Na mesa ao lado, dois homens conversam.

– Se não fosse o Branco, o Brasil não teria ganhado o penta. Foi o gol de falta que decidiu o jogo com a Holanda.

– Mas o Romário sai da frente da bola, faz uma curva com o corpo. Parece que vai quebrar a coluna, se entorta todo.

Eles têm em torno de cinquenta anos e a mesa do boteco na Lapa está tomada por garrafas de cerveja vazias. Há uma terceira pessoa, um menino naquela idade que parece condensar a infância. O menino desenha na toalha de papel; contorna, com a ponta da caneta, os copos, o porta-guardanapos, a travessa de batatas fritas.

– Vamos embora, pai – ele cessa o desenho.

É ignorado.

– Vamos embora, pai, você disse que a gente ia em dez minutos.

O pai interrompe a conversa com o amigo, se vira para o garoto e:

– Essa é a saideira, eu juro.

O menino não esconde a contrariedade, mas volta a seu trabalho com a toalha. Nas pontas do papel, faz pequenos recortes, uma espécie de franja. Logo desiste.

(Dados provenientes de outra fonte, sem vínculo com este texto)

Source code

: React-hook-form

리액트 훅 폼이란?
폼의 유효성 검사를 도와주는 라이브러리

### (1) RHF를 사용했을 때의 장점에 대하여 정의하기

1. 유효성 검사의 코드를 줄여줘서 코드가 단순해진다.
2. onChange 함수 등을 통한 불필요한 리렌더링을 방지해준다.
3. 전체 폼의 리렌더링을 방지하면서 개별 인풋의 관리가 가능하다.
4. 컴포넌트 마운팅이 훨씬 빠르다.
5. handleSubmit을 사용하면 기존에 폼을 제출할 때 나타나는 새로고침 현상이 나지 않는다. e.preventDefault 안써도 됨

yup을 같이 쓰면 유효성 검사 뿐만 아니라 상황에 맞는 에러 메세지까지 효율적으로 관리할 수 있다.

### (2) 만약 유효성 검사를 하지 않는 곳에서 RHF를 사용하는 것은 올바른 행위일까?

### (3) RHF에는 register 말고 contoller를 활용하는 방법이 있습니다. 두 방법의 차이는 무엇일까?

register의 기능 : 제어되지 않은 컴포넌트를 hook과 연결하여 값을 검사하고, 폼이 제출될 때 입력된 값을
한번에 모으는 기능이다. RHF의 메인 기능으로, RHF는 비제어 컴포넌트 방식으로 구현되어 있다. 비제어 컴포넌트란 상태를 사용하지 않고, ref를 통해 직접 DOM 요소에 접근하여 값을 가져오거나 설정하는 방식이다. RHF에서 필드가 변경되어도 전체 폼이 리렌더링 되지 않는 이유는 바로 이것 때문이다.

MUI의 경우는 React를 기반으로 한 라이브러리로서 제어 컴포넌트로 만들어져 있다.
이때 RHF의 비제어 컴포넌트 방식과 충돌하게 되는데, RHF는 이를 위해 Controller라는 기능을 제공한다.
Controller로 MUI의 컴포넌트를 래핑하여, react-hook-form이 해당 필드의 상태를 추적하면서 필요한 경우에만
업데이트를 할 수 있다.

Passa, então, a misturar os restos dos copos – guaraná, mate, cerveja -, como se manipulasse um daqueles jogos de química feitos para crianças.

As saideiras se sucederão, é claro, no ritmo crescente do apelo a que sigam, enfim, para casa. Eles se vão após mais duas ou três garrafas, antes de mim. Enquanto saem, tomo a expressão de alívio do menino como um espelho. No reflexo, estamos eu, meu pai e tantos quantos amigos.

Todo menino cujo pai é boêmio tem trauma da saideira. Que é uma encenação da vontade não satisfeita, um grito no vazio, a primeira experiência da solidão. Os muitos episódios são condensados pela memória em dois ou três.

Num botequim da Rua Dagmar da Fonseca, com o velho e seu camarada Paulo, que torcia para a Mocidade Independente de Padre Miguel, tocava pandeiro e gostava de dividir porções de trilha frita. Com toda a turma do almoço, prósperos comerciantes de Madureira esticando a refeição em chopes que nunca paravam de chegar. Com Roberto Ribeiro, o cantor, num boteco da Rua Carvalho de Souza, desses de balcão, nos quais não há onde se sentar.

“Mais um claro e um Jacarepaguá”, o pai repetiu sei lá quantas vezes, enquanto eu reclamava e beliscava sua calça jeans suplicando que partíssemos.

“Jacarepaguá” significava um chope meio claro, meio escuro. Na época, eu achava que todo chope misto se chamava “Jacarepaguá”. Depois, entendi que era uma piada interna. Morávamos na Barra e a loja da família ficava em Madureira, de modo que Jacarepaguá estava no meio do caminho; nem claro, nem escuro, o meio. Coisa de pai.

Hoje penso em como gostaria de ter tomado uns chopes com ele, e com o Roberto Ribeiro, falando sobre futebol, samba, política, e da beleza das moças que passavam pela calçada da Carvalho de Souza, metidas em minissaias apertadíssimas, a caminho do disputado comércio do bairro.

Mas eu era um menino no bar, como aquele da Lapa. Ele que, sentado à mesa de um botequim, em meio a muito papo furado e com o copo na mão, um dia dirá ao garoto insistente que o acompanha: “É a saideira, filho, a gente já vai”.